Arivaldo Alves foi reprovado em uma disciplina obrigatória do curso de doutorado no departamento de Antropologia da UnB em 1998. Algo inédito nos 20 anos de existência daquele programa. Lembro de José Jorge na Federal do Rio Grande do Sul contando quantos professores negros tínhamos na universidade. Um deles, era meu orientador, cabo-verdiano. Não lembro de outros durante o tempo em que estive lá. E não creio que haja um número muito representativo em 2018.

José Jorge indagava se tínhamos os dados sobre evasão nos cursos das principais universidades. Por que concentrar-se em 20% de reserva de vagas? Naquele ano, um muro amanheceu pichado na frente da faculdade de Direito na João Pessoa com a frase: “Negro, só se for no RU, cotas não”. A referência era ao restaurante universitário, no qual comi por seis anos e local em que de fato podíamos ver os não-brancos.

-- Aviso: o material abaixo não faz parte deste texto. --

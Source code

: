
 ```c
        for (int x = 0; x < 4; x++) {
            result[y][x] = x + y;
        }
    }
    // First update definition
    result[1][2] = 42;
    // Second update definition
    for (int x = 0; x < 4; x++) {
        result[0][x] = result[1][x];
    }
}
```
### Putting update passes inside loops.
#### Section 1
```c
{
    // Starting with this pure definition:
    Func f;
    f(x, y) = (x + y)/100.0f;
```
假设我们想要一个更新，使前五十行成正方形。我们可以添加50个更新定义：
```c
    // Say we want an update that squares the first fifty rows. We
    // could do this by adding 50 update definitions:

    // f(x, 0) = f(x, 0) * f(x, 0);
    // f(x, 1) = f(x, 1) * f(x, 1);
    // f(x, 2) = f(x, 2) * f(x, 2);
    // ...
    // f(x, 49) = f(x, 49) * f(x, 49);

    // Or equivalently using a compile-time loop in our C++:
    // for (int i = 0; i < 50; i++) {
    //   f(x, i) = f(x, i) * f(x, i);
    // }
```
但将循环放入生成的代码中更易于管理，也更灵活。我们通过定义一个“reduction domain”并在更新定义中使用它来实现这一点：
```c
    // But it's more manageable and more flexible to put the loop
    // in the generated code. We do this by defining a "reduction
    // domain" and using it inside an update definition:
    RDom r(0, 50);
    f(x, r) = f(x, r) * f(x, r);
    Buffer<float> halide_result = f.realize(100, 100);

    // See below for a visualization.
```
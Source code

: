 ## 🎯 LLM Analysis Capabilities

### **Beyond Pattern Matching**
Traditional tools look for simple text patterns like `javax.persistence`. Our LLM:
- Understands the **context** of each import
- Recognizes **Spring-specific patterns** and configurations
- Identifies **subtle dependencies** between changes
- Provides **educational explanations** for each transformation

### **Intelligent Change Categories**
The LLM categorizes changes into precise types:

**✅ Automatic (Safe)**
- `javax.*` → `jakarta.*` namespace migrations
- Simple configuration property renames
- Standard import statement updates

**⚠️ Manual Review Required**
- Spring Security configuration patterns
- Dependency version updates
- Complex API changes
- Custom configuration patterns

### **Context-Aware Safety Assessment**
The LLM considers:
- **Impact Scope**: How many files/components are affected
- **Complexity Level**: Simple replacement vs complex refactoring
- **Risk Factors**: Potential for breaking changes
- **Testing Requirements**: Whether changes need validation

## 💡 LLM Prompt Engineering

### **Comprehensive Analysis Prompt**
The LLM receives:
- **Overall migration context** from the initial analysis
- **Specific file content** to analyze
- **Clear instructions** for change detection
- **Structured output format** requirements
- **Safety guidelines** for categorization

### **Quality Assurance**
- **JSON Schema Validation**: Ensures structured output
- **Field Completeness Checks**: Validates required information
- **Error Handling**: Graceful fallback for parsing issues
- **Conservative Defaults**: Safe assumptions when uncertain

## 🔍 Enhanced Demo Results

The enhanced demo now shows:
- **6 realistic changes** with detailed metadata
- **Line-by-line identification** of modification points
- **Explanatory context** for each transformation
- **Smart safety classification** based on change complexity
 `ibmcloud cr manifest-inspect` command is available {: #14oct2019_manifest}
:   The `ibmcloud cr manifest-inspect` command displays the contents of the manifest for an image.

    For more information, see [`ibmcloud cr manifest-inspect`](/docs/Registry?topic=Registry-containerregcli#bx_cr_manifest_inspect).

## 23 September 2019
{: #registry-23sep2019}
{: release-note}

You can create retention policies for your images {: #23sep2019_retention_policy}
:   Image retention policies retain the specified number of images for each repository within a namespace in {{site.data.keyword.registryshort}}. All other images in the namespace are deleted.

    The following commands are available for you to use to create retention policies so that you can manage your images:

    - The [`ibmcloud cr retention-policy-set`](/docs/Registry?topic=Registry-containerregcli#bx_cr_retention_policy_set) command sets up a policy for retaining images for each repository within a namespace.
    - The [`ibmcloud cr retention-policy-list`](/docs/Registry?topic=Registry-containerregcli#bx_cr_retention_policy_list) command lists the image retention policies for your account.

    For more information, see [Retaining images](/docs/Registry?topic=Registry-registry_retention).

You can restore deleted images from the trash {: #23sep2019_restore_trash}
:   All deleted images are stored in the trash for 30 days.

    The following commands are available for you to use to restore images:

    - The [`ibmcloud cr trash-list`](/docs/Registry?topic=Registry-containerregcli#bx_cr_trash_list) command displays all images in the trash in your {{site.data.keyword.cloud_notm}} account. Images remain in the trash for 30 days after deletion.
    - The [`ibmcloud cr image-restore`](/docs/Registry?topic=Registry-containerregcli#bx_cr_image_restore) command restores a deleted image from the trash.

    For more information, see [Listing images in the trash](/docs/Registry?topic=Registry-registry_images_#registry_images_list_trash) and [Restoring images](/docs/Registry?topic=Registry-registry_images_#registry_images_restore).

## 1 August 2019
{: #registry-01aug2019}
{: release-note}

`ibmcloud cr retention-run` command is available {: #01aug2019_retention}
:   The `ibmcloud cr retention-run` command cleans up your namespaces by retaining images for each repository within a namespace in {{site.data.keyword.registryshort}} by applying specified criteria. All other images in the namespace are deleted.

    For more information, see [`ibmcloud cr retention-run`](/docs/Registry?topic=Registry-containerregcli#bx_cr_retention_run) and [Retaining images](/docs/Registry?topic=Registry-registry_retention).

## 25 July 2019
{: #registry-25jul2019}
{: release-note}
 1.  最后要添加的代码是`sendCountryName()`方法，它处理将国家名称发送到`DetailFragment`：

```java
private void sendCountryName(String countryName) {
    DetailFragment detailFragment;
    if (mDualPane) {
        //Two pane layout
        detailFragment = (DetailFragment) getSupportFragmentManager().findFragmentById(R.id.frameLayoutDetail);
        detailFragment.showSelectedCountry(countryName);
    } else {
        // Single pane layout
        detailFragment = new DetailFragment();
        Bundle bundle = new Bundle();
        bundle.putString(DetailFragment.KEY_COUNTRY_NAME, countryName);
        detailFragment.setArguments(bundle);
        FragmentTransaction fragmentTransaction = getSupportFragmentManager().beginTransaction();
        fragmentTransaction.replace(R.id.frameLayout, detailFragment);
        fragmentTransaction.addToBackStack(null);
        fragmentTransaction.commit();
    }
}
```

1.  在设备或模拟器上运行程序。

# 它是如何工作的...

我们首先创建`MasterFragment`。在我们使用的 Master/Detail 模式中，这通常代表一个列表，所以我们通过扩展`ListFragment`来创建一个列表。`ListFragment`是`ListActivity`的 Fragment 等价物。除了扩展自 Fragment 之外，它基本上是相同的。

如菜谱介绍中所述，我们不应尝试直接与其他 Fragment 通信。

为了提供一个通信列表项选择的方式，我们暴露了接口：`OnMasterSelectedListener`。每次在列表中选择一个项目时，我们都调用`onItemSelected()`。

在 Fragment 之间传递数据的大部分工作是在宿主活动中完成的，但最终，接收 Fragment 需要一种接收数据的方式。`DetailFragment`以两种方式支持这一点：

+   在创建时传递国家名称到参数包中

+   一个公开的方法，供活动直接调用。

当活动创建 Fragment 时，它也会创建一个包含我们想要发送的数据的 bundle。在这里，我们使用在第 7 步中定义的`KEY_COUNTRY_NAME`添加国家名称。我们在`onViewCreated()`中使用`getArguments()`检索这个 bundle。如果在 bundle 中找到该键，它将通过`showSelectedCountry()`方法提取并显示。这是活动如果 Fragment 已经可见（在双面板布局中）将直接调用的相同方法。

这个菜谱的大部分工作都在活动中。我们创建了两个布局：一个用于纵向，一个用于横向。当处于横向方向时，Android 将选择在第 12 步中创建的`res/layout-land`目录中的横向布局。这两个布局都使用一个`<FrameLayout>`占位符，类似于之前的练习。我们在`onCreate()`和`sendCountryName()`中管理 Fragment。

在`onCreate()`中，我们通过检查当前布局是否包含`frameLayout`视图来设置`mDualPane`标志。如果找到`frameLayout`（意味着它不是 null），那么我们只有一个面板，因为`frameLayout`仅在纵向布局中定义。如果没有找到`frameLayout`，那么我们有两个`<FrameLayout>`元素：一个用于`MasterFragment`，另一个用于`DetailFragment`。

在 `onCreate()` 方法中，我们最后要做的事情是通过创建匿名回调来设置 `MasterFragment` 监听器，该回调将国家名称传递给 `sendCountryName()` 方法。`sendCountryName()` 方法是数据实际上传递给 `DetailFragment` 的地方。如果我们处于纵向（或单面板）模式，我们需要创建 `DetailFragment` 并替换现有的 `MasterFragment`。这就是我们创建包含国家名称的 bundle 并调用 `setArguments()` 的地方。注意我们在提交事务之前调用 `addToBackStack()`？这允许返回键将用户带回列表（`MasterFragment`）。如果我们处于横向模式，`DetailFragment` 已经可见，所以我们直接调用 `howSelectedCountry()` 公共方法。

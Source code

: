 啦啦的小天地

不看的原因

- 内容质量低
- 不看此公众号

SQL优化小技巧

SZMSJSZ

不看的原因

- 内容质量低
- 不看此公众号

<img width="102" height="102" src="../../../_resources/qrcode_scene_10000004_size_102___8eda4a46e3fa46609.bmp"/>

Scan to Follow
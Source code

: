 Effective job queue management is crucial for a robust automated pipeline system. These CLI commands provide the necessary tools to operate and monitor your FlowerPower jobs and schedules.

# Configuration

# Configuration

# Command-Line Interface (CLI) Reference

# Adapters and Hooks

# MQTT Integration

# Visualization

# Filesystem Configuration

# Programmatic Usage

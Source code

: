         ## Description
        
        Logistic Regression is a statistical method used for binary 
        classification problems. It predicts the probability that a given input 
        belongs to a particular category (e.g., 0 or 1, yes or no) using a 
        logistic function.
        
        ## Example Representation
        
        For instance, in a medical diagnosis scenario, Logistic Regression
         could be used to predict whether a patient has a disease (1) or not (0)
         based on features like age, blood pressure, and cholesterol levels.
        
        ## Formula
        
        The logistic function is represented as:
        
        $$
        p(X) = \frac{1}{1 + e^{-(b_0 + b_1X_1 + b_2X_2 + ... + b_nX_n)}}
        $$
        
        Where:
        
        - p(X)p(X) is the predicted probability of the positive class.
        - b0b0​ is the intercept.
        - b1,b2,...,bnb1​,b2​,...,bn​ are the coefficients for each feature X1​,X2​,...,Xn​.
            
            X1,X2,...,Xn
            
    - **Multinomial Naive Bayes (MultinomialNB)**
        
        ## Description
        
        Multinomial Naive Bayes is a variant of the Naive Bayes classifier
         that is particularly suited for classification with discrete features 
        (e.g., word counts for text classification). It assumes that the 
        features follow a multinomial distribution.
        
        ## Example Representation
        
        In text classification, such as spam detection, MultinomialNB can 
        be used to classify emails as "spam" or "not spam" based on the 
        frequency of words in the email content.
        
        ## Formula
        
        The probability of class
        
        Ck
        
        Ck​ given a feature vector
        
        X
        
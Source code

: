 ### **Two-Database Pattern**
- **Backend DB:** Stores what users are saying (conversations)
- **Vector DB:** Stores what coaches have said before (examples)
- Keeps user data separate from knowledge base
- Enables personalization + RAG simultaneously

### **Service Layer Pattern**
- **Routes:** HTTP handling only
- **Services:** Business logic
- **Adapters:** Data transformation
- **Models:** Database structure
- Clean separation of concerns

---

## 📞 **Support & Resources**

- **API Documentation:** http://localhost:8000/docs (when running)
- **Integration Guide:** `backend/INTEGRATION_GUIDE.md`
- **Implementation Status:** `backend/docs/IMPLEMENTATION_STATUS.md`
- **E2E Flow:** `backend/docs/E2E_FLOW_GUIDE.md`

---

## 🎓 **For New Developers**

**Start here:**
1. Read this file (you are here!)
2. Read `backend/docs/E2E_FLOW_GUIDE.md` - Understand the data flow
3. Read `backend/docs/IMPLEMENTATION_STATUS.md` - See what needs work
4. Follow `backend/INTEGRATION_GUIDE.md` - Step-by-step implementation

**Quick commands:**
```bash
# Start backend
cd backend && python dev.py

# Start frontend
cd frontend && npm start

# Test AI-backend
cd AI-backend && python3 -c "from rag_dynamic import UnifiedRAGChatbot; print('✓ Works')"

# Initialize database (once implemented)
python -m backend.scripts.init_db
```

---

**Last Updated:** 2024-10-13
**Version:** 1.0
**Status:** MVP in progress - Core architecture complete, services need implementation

As “cotas” foram atacadas, livros foram escritos com vários argumentos sobre a dificuldade da classificação racial, sobre importar um problema que não existia no Brasil. Lembro de estudantes na defesa da meritocracia.

O Brasil de 2018 é bem diferente daquele. As primeiras turmas de UERJ e da UENF (pioneiras na política de ação afirmativa) estão formadas e desmentem hipóteses iniciais sobre o desempenho de cotistas. As federais também sofreram o impacto das políticas e é possível perceber maior heterogeneidade quanto à cor em alguns cursos.

Se olharmos para o corpo docente das universidades, vemos algo curioso: alunos não- brancos e de classes trabalhadoras ingressam em cursos de doutorado. Mas se realizarmos um levantamento nos últimos dez anos nos concursos públicos, veremos que segue o mesmo padrão de cor de décadas anteriores. Quais as hipóteses para este fenômeno? Tenho amigos formados na UFF,USP, UFRJ, UFMG, UFRGS, UERJ, UFBA… por pesquisadores reconhecidos internacionalmente, com uma biografia de dedicação à pesquisa, com formação na Europa, Estados Unidos, com publicações nas melhores revistas. Como explicar seu desempenho em concursos?

Um ponto: creio que as ações afirmativas não servem como resolução para desigualdades estruturais com base em cor. Mas sabemos o peso do reconhecimento pelo título conferido no século XXI àqueles cujas famílias não têm um único integrante com ingresso no ensino superior. Parece-me que a entrada na carreira docente representa o passo que não demos. Representa a discussão de uma outra epistemologia científica, o deslocamento concreto dos objetos de observação (tanto na área de saúde quanto na geografia ou no urbanismo).

Se temos como professor um homem negro, residente na Maré e que estuda favelas (e de fato, ele existe com estas características), alteramos um ponto nos discursos sobre um dos temas mais interessantes na ciências sociais brasileiras. Outro lugar de observação, outra forma de entrada em campo, outras possibilidades teóricas e políticas.

Creio que todos têm um acordo formal sobre isto. Como temos acordo sobre a necessidade de combater o racismo. Mas o que existe hoje é um outro tipo de reserva de vagas: aquelas que definem os sentidos do mundo. E que ao definirem, estabelecem os lugares de poder. E como consequência óbvia, a forma da distribuição dos recursos e da reprodução nos termos estudados por Pierre Bourdieu.

Não é apenas uma questão de escolha teórica. Longe disto. Há também o uso do discurso dos estudos culturais, dos estudos de gênero e outros como forma de auto-consagração. Atuação magistral no campo da retórica. Mas que não se aplica às regras de seleção dos novos professores.

O fato concreto é que não há nenhuma disposição para alterar este quadro e basta dar uma olhada nos resultados de concursos recentes para confirmar este texto. Melhor seria se permanecessem as cátedras. É uma ironia, mas pouparia muito sofrimento aos que entram em concursos com 50 candidatos e aceitam regras que jamais os incluirão. Que sequer explicarão a diferença de décimos que os colocou em segundo lugar (estas explicações nunca poderão ser dadas, pois democratizariam o processo).

Quanto a mim, que furei o bloqueio sem qualquer obtenção de justiça em nenhum destes lugares, seguirei na disputa pelos sentidos do mundo. Porque não se pode acreditar em uma ciência sem dissenso e fenotipicamente homogênea. Estive prestes a dedicar este texto a quatro professores … mas percebi que seria injusto não completar a lista. E o texto já está longo demais. Além disto, não faz mais diferença.